Instructions for the task: Pull out every line below holding the word "Prof".

##### Records supplied

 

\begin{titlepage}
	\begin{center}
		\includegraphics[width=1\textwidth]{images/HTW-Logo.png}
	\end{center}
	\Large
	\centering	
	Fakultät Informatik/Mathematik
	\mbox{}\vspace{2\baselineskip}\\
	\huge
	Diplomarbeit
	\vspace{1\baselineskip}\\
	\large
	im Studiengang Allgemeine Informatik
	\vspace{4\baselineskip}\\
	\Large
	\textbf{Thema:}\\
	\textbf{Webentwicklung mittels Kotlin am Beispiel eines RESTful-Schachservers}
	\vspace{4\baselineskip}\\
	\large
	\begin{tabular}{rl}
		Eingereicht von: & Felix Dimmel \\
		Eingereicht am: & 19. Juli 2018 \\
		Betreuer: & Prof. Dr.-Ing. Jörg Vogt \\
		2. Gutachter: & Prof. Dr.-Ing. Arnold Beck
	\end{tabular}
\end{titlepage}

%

##########
##### Records supplied

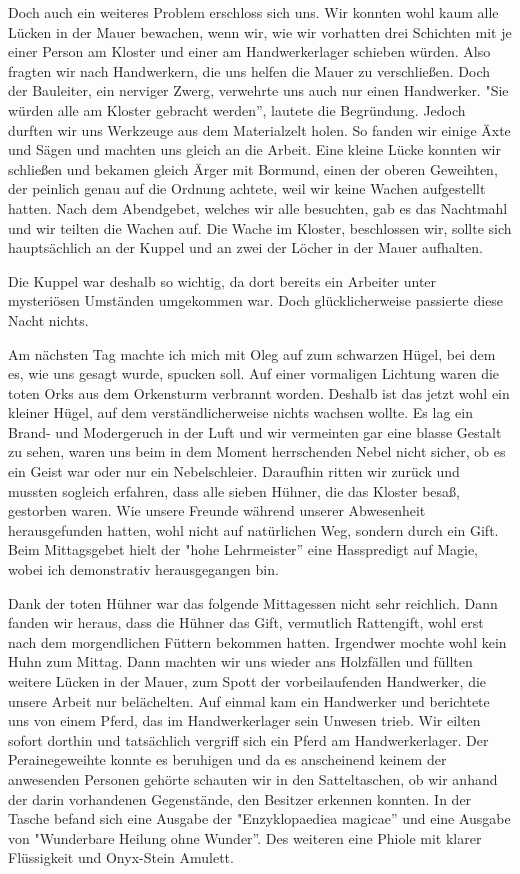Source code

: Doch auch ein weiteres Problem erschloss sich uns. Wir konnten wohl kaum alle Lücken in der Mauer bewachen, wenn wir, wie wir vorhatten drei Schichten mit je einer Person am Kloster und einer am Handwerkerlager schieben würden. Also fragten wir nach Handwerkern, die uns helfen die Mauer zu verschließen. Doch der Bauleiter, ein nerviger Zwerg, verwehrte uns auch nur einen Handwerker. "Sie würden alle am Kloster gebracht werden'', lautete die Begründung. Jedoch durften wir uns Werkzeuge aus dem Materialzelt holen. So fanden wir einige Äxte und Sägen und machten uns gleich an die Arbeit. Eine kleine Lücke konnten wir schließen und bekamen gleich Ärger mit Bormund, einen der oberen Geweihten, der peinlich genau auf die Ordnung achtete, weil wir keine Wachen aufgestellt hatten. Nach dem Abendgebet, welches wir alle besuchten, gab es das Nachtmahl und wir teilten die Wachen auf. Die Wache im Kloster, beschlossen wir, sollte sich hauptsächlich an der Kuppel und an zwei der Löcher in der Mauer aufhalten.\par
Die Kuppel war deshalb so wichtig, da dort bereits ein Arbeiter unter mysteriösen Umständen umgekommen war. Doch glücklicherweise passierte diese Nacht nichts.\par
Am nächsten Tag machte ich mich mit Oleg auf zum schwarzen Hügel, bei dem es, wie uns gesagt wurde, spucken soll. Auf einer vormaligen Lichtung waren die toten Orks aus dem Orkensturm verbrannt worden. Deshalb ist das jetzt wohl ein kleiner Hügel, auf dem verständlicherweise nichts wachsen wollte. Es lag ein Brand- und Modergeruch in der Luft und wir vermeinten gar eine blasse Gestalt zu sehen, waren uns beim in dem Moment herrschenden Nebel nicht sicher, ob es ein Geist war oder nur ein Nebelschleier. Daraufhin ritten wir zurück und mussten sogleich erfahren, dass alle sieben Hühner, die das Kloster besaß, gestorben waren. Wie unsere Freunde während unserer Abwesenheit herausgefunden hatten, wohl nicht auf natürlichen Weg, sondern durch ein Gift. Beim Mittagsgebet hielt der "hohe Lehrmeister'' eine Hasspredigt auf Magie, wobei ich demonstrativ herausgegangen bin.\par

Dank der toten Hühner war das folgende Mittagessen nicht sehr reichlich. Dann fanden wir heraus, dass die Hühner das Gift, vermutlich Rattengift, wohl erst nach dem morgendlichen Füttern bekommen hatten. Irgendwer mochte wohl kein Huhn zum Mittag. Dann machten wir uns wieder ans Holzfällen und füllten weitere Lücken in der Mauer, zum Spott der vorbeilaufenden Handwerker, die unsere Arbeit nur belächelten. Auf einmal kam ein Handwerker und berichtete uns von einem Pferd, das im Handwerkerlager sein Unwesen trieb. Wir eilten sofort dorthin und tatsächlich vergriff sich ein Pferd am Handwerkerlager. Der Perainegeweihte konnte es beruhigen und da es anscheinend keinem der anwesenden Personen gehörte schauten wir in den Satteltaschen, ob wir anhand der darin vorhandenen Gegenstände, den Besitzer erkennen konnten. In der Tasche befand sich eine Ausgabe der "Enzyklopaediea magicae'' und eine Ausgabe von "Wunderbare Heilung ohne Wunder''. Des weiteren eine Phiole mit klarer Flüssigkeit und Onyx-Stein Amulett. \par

##########

Written reply:
		Betreuer: & Prof. Dr.-Ing. Jörg Vogt \\
		2. Gutachter: & Prof. Dr.-Ing. Arnold Beck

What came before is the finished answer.